=== Begin Enclosure ===

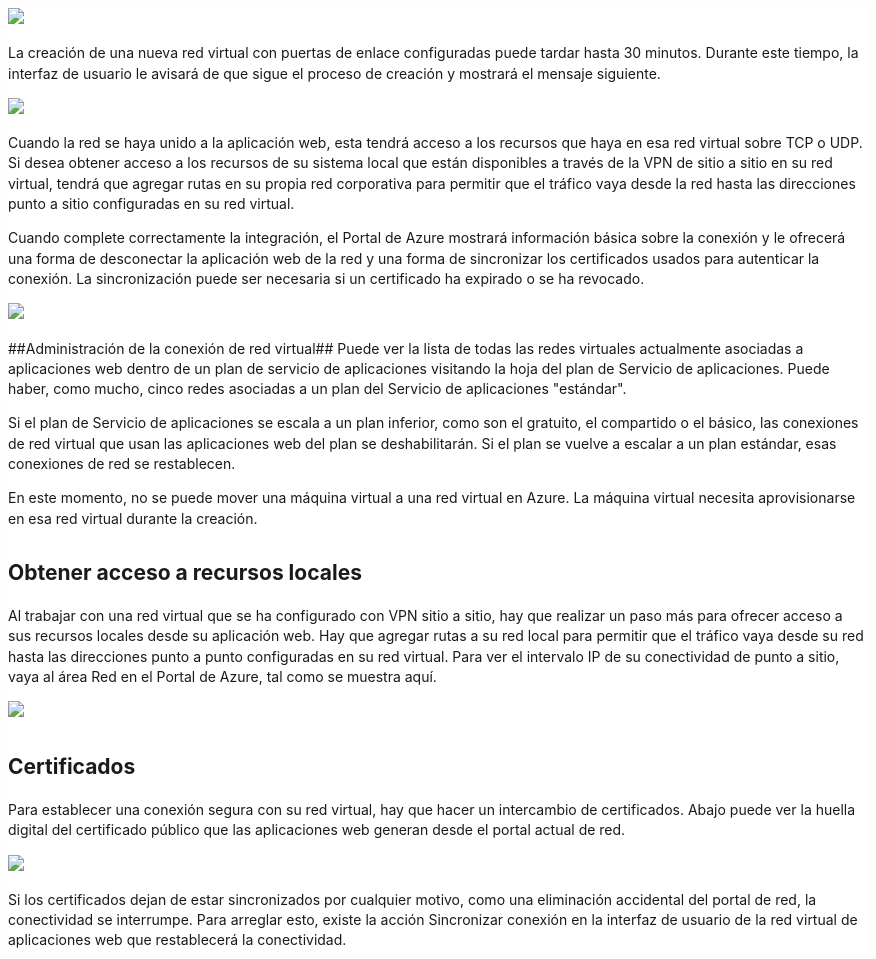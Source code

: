 ![](./media/web-sites-integrate-with-vnet/create-new-vnet.png)
 
La creación de una nueva red virtual con puertas de enlace configuradas puede tardar hasta 30 minutos. Durante este tiempo, la interfaz de usuario le avisará de que sigue el proceso de creación y mostrará el mensaje siguiente.

![](./media/web-sites-integrate-with-vnet/new-vnet-progress.png)

Cuando la red se haya unido a la aplicación web, esta tendrá acceso a los recursos que haya en esa red virtual sobre TCP o UDP. Si desea obtener acceso a los recursos de su sistema local que están disponibles a través de la VPN de sitio a sitio en su red virtual, tendrá que agregar rutas en su propia red corporativa para permitir que el tráfico vaya desde la red hasta las direcciones punto a sitio configuradas en su red virtual.

Cuando complete correctamente la integración, el Portal de Azure mostrará información básica sobre la conexión y le ofrecerá una forma de desconectar la aplicación web de la red y una forma de sincronizar los certificados usados para autenticar la conexión. La sincronización puede ser necesaria si un certificado ha expirado o se ha revocado.

![](./media/web-sites-integrate-with-vnet/vnet-status-portal.png)

##Administración de la conexión de red virtual##
Puede ver la lista de todas las redes virtuales actualmente asociadas a aplicaciones web dentro de un plan de servicio de aplicaciones visitando la hoja del plan de Servicio de aplicaciones. Puede haber, como mucho, cinco redes asociadas a un plan del Servicio de aplicaciones "estándar".

Si el plan de Servicio de aplicaciones se escala a un plan inferior, como son el gratuito, el compartido o el básico, las conexiones de red virtual que usan las aplicaciones web del plan se deshabilitarán. Si el plan se vuelve a escalar a un plan estándar, esas conexiones de red se restablecen.

En este momento, no se puede mover una máquina virtual a una red virtual en Azure. La máquina virtual necesita aprovisionarse en esa red virtual durante la creación.

## Obtener acceso a recursos locales ##
Al trabajar con una red virtual que se ha configurado con VPN sitio a sitio, hay que realizar un paso más para ofrecer acceso a sus recursos locales desde su aplicación web. Hay que agregar rutas a su red local para permitir que el tráfico vaya desde su red hasta las direcciones punto a punto configuradas en su red virtual. Para ver el intervalo IP de su conectividad de punto a sitio, vaya al área Red en el Portal de Azure, tal como se muestra aquí.

![](./media/web-sites-integrate-with-vnet/vpn-to-onpremise.png)

## Certificados ##
Para establecer una conexión segura con su red virtual, hay que hacer un intercambio de certificados. Abajo puede ver la huella digital del certificado público que las aplicaciones web generan desde el portal actual de red.

![](./media/web-sites-integrate-with-vnet/vpn-to-onpremise-certificate.png)

Si los certificados dejan de estar sincronizados por cualquier motivo, como una eliminación accidental del portal de red, la conectividad se interrumpe. Para arreglar esto, existe la acción Sincronizar conexión en la interfaz de usuario de la red virtual de aplicaciones web que restablecerá la conectividad.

=== End Enclosure ===

-- Aim of the exercise --
Within the material above, extract exactly the lines that start at the line containing "##Administración de la" and stop after the line containing "Puede ver la lista", and only those.

-- Written solution --
##Administración de la conexión de red virtual##
Puede ver la lista de todas las redes virtuales actualmente asociadas a aplicaciones web dentro de un plan de servicio de aplicaciones visitando la hoja del plan de Servicio de aplicaciones. Puede haber, como mucho, cinco redes asociadas a un plan del Servicio de aplicaciones "estándar".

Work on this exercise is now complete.